JPEG employs a lossy compression algorithm to reduce the size of image files without retaining all the original data. It involves an encoder that converts a bitmap image into the JPEG format and a decoder that retrieves the bitmap image from the compressed format.

Leveraging Human Visual Sensitivity:

Scientific evidence shows that human eyes are more sensitive to changes in brightness than to colors. The JPEG compression scheme capitalizes on this characteristic to achieve effective image compression.

RGB Color Spaces:

The RGB (Red, Green, Blue) color space is a three-dimensional representation of colors, where each axis corresponds to one color component. By mapping all possible colors onto a cube, the RGB color space allows us to understand the relationship between color values. Moreover, the diagonal line from the origin to the color (255, 255, 255) represents an increase in brightness.

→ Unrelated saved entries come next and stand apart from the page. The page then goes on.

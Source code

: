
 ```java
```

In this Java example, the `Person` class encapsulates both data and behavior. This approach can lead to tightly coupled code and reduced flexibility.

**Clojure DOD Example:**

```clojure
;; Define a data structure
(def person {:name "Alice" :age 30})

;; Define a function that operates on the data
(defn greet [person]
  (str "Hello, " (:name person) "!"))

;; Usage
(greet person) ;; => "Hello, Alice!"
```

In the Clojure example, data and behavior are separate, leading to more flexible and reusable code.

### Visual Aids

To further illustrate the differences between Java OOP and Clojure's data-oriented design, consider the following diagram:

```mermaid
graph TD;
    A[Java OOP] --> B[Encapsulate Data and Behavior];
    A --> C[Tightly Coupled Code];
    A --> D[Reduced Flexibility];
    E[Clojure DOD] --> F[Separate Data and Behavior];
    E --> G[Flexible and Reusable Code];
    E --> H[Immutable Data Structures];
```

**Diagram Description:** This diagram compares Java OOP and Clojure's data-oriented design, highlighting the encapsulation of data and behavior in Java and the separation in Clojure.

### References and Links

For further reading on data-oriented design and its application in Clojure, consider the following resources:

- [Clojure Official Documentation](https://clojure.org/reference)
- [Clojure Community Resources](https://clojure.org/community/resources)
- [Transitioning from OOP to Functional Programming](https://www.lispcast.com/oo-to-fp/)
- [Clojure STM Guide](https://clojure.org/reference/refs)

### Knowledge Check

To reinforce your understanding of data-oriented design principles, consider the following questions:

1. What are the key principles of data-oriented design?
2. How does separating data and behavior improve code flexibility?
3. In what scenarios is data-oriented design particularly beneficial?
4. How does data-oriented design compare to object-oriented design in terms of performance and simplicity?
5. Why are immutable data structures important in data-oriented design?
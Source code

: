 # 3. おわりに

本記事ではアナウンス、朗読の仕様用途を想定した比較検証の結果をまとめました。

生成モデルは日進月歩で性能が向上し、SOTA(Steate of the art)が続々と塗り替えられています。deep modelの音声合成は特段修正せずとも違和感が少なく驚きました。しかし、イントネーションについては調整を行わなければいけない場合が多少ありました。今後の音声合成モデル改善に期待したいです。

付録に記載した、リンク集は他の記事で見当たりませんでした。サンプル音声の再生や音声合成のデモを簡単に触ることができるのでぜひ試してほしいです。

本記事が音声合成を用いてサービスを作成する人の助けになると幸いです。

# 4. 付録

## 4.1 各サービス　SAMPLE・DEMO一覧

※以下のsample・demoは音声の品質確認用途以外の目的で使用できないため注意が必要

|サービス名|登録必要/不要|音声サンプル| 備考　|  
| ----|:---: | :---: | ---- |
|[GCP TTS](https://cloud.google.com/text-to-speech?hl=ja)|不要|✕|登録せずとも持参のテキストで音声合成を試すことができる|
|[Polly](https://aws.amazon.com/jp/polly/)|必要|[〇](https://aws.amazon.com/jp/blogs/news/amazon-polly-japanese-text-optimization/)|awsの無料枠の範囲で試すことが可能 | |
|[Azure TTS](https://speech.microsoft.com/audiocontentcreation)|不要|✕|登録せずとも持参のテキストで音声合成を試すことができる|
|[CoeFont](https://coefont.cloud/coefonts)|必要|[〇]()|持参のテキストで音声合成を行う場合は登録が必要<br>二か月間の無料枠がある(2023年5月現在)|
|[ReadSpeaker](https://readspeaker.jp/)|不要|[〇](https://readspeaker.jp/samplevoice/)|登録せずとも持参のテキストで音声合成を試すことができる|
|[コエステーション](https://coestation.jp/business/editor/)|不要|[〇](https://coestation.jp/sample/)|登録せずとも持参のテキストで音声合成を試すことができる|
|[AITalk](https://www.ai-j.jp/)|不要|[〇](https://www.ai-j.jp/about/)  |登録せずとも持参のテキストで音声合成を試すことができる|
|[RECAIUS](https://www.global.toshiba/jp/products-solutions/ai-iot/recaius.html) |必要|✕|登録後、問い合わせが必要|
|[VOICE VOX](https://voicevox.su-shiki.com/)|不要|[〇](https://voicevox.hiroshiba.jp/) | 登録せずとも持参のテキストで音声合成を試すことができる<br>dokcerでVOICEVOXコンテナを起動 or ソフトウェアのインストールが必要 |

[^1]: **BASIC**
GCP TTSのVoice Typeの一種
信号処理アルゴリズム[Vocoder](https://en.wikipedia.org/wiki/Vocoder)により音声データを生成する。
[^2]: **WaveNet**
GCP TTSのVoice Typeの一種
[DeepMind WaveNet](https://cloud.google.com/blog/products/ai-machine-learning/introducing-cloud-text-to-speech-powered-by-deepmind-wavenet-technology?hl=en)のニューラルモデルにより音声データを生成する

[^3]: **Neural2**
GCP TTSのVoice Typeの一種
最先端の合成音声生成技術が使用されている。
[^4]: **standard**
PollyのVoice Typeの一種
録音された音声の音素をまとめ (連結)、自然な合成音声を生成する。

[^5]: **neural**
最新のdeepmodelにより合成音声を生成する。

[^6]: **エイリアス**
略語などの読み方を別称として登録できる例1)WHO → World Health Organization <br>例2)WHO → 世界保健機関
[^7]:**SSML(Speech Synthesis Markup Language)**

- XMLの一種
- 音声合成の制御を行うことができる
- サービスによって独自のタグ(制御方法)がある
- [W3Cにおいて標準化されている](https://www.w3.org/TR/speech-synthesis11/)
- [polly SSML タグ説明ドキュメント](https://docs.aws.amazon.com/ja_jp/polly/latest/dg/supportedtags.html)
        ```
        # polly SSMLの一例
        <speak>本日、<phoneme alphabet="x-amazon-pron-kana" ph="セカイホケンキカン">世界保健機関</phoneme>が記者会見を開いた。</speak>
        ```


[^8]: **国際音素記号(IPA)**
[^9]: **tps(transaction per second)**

Introducing the Y Cb Cr Color Space:

The Y Cb Cr color space separates the luminance (brightness) and chrominance (color) components of an image. Y represents the luma or brightness, while Cb and Cr encode the color information. This color space aligns with how human eyes perceive color, with the Y component being particularly important.

Chroma Subsampling:

Chroma subsampling is a technique used to compress an image by reducing the amount of color information while retaining the luma component. In the common 4:2:0 subsampling scheme, the original 8x8 image is divided into 2x2 blocks, and the color values of the pixels within each block are averaged. Subsequently, the color information in each block is represented by a single pixel value, typically the top-left pixel.

Advantages of Chroma Subsampling:

By merging 2x2 blocks of Cb and Cr channels into one color value, the file size is significantly reduced. While this subsampling technique may introduce slight visual differences in 8x8 images, it is often challenging to notice these differences in real-world images. Overall, subsampling the chroma channels can lead to a 50% reduction in file size.

JPEG encoder

The JPEG encoder plays a crucial role in compressing images using the JPEG compression technique. This article explores the inner workings of the JPEG encoder, including concepts such as Discrete Cosine Transform (DCT), quantization, and encoding methods like run-length encoding and Huffman encoding.

Discrete Cosine Transform (DCT):

The DCT is a mathematical technique used to represent an image as a weighted sum of cosine waves of different frequencies. By applying the DCT to an 8-pixel signal, we obtain coefficients that represent the contribution of each cosine wave to the original signal. These coefficients reflect the amplitude and direction of changes in the pixel values.

The 2D DCT and Quantization:

To encode an image, the JPEG encoder divides it into 8x8 blocks and applies the 2D DCT to each block. This process generates sets of DCT coefficients for each column. Next, higher frequency components are removed through quantization. The encoder divides each coefficient by a scalar value and rounds it to an integer using a quantization table. This table determines the compression quality, known as the Quality Factor, and is provided by JPEG standards.

Quantization Tables and Color Channels: JPEG employs separate quantization tables for the luma (brightness) and color channels. These tables are designed based on visual experiments to achieve optimal compression quality. The quantization process reduces the precision of higher frequency components, contributing to compression while introducing minimal perceptible loss.

Run-Length Encoding and Huffman Encoding: After quantization, the JPEG encoder employs a combination of run-length encoding and Huffman encoding. Run-length encoding groups consecutive zeros together to reduce redundancy. Huffman encoding assigns variable-length codes to frequently occurring values, further compressing the data. By applying these encoding techniques, the JPEG encoder achieves significant file size reduction while preserving image quality.

Conclusion:

The JPEG encoder is a vital component in the compression of digital images. By utilizing techniques such as Discrete Cosine Transform, quantization, and encoding methods like run-length encoding and Huffman encoding, the JPEG encoder effectively reduces file sizes while maintaining acceptable image quality. Understanding the inner workings of the JPEG encoder helps us appreciate the optimization achieved in image compression and the widespread use of JPEG as a standard format for storing and sharing images.